PROMPT:
Of the records that follow, copy only the lines from the line containing "box Automated CheckIn/Checkout" to the line containing "3. now you only have 30 second to do this", both included, exactly as written.

DATA FOR THE TASK:
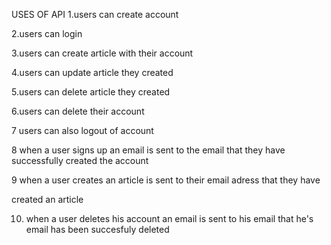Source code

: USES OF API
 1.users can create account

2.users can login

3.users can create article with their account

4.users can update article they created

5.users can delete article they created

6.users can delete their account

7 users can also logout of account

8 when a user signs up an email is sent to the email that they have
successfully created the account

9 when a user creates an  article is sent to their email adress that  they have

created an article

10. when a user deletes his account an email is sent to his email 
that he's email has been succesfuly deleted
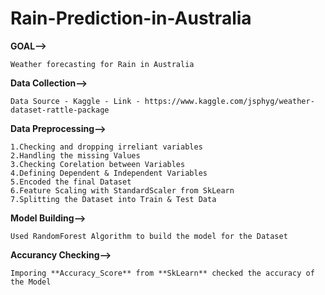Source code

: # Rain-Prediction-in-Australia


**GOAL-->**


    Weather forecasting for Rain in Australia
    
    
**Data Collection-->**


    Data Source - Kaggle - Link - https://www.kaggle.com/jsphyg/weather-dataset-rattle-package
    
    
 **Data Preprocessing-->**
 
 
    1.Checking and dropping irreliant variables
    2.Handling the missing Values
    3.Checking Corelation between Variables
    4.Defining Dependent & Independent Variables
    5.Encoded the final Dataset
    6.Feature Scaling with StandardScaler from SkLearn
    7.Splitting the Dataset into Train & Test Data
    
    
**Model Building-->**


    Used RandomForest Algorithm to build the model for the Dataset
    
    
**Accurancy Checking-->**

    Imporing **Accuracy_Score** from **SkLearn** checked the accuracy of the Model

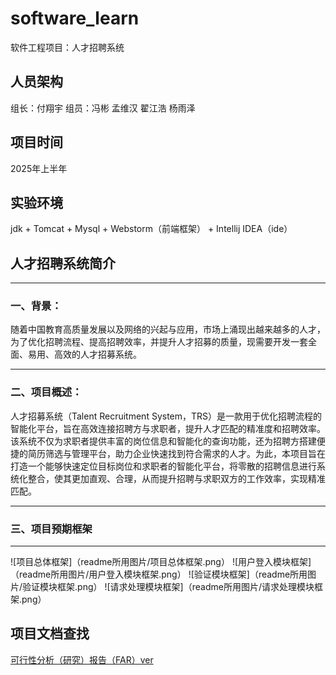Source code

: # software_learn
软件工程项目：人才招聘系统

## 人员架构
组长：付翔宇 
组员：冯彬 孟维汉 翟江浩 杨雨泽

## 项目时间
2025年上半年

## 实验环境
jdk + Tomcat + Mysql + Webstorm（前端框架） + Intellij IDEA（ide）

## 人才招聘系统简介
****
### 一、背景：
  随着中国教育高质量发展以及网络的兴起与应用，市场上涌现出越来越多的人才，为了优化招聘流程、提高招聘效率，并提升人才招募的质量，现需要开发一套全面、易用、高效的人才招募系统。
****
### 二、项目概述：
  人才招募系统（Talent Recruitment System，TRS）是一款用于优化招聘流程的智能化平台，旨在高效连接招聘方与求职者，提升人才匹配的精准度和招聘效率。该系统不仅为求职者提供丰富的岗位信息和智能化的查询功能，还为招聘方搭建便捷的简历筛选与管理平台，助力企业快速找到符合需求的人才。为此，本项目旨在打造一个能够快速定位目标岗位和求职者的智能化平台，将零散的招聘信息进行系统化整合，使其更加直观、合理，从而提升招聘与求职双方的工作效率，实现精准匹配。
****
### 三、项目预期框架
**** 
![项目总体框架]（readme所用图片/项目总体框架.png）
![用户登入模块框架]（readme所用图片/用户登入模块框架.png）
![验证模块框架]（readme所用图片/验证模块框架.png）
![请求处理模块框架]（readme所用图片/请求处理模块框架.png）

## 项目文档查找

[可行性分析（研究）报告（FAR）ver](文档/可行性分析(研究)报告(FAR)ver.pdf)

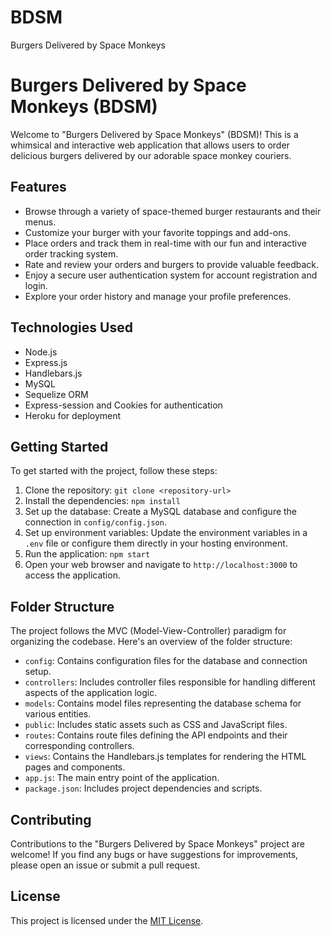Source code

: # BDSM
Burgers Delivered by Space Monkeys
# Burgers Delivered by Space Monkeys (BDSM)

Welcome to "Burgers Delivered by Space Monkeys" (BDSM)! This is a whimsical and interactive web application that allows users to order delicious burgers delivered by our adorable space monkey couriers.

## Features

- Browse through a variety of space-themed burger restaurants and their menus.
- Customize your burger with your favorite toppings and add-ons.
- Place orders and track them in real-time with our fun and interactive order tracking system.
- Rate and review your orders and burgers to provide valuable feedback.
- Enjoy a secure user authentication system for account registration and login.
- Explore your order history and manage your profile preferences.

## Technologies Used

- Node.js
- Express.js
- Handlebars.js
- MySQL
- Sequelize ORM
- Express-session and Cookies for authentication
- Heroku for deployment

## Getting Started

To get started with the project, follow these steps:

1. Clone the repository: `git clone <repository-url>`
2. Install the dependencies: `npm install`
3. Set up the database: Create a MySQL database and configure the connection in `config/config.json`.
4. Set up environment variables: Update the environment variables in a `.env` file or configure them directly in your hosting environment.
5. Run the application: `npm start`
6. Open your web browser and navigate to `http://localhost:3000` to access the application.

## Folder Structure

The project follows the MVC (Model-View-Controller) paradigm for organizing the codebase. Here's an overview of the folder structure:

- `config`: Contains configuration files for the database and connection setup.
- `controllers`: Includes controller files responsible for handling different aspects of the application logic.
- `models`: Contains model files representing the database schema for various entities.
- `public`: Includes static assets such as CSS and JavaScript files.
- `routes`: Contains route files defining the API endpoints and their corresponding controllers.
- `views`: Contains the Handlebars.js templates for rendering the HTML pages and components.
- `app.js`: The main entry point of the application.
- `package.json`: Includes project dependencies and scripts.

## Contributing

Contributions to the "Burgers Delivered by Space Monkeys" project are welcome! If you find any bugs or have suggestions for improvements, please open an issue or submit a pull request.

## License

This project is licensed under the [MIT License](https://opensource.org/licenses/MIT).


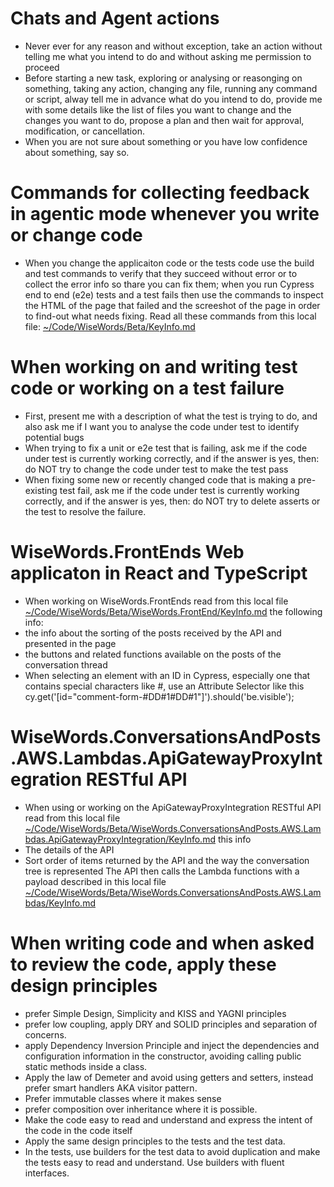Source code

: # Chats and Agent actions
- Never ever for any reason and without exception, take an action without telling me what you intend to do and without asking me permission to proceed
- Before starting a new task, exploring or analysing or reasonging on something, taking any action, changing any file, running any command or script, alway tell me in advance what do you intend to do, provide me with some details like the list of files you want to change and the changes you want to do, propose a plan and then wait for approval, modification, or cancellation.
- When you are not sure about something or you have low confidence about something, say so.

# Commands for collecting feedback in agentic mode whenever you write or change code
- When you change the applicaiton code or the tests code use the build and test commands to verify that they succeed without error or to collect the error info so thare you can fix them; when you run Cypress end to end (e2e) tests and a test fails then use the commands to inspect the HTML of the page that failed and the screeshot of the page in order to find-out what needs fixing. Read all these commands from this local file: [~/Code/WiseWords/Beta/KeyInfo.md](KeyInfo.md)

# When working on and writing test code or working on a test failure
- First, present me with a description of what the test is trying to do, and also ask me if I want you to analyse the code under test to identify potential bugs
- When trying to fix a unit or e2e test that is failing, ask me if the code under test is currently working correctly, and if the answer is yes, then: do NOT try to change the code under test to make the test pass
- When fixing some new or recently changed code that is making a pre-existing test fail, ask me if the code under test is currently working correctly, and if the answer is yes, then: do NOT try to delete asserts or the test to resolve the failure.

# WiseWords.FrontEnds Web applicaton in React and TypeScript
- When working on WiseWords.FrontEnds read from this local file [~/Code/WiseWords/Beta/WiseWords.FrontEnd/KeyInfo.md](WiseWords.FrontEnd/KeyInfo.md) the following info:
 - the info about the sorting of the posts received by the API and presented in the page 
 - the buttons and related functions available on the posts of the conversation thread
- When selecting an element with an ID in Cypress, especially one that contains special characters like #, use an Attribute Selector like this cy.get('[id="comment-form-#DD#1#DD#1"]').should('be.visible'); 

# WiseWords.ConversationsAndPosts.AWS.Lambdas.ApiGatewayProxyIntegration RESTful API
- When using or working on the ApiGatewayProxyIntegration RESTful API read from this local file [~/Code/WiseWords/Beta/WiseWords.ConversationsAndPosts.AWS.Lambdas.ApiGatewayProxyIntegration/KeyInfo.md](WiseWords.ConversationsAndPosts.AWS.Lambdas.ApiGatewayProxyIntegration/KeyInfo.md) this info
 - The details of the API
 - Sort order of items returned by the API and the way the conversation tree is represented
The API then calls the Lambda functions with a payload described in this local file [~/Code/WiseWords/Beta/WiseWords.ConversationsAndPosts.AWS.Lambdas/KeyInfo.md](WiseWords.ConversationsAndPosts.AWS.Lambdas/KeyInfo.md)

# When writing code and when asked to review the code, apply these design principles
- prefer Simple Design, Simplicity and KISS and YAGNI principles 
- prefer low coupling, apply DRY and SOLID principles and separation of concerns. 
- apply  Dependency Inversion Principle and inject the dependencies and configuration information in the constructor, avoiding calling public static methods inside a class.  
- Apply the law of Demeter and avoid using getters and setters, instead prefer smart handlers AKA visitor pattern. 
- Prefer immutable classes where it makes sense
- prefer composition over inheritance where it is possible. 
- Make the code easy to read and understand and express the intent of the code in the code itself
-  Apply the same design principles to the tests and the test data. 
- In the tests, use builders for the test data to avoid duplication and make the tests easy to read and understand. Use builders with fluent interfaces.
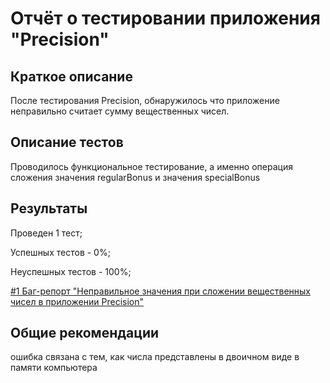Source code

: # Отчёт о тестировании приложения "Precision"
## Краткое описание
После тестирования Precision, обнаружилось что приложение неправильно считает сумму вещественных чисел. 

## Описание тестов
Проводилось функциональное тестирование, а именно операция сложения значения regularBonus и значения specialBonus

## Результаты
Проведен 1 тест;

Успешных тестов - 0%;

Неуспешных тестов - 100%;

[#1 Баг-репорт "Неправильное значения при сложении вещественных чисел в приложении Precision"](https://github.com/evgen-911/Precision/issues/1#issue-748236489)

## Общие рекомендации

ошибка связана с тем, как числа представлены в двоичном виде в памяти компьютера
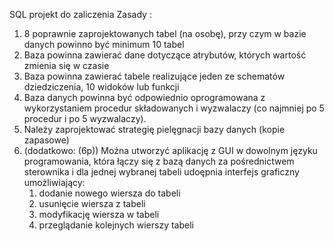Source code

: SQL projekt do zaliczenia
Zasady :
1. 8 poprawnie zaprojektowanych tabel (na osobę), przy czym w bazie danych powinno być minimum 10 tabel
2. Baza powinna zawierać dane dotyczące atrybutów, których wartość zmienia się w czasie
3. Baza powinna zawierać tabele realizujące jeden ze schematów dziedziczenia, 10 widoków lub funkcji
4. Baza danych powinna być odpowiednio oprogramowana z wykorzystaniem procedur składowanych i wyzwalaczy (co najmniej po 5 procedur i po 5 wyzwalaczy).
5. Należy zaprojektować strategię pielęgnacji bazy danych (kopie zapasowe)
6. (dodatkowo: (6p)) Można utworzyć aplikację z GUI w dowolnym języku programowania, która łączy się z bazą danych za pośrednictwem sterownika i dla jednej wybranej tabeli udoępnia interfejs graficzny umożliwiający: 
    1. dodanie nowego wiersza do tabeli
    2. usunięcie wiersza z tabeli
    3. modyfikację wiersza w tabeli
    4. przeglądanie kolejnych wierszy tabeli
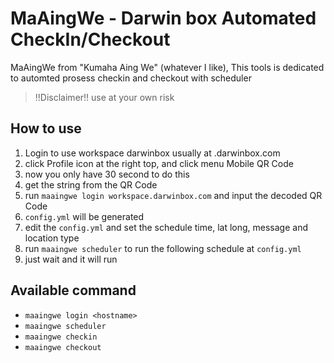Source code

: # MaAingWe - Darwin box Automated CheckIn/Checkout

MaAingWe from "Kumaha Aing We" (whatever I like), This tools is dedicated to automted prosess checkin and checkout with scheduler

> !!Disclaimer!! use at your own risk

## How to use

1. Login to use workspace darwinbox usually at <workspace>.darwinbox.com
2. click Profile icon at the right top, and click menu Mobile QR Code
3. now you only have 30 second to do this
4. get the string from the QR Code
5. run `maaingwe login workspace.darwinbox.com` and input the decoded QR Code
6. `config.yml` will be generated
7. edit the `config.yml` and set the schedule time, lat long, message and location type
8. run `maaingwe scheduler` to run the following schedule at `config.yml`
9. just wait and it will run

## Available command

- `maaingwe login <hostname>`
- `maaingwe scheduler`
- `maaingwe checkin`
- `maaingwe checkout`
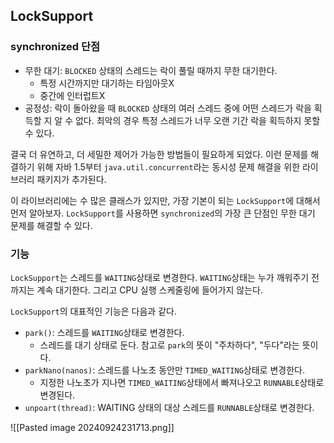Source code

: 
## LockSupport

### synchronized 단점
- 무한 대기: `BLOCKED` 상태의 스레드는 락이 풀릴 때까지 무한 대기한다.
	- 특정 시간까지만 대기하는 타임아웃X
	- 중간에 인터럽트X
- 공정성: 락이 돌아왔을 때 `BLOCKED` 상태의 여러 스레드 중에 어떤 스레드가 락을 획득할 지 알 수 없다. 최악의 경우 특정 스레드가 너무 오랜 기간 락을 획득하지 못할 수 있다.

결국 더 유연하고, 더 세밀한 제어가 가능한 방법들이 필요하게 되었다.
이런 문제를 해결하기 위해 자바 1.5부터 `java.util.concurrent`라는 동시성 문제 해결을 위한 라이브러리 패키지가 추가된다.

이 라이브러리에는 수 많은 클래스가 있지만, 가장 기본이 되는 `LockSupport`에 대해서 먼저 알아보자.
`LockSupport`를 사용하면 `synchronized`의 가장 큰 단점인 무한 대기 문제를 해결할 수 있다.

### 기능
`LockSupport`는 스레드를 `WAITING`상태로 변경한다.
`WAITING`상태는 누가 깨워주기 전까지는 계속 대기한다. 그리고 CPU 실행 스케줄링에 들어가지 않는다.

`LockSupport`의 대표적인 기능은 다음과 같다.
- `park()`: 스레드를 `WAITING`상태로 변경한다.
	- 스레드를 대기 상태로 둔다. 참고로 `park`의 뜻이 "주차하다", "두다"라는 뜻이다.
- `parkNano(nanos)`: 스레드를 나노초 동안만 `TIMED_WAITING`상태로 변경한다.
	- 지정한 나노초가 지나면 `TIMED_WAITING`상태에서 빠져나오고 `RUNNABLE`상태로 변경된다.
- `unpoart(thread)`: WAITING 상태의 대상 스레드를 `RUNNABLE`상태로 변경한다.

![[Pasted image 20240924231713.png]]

WRITTEN RESPONSE:
: # MaAingWe - Darwin box Automated CheckIn/Checkout

MaAingWe from "Kumaha Aing We" (whatever I like), This tools is dedicated to automted prosess checkin and checkout with scheduler

> !!Disclaimer!! use at your own risk

## How to use

1. Login to use workspace darwinbox usually at <workspace>.darwinbox.com
2. click Profile icon at the right top, and click menu Mobile QR Code
3. now you only have 30 second to do this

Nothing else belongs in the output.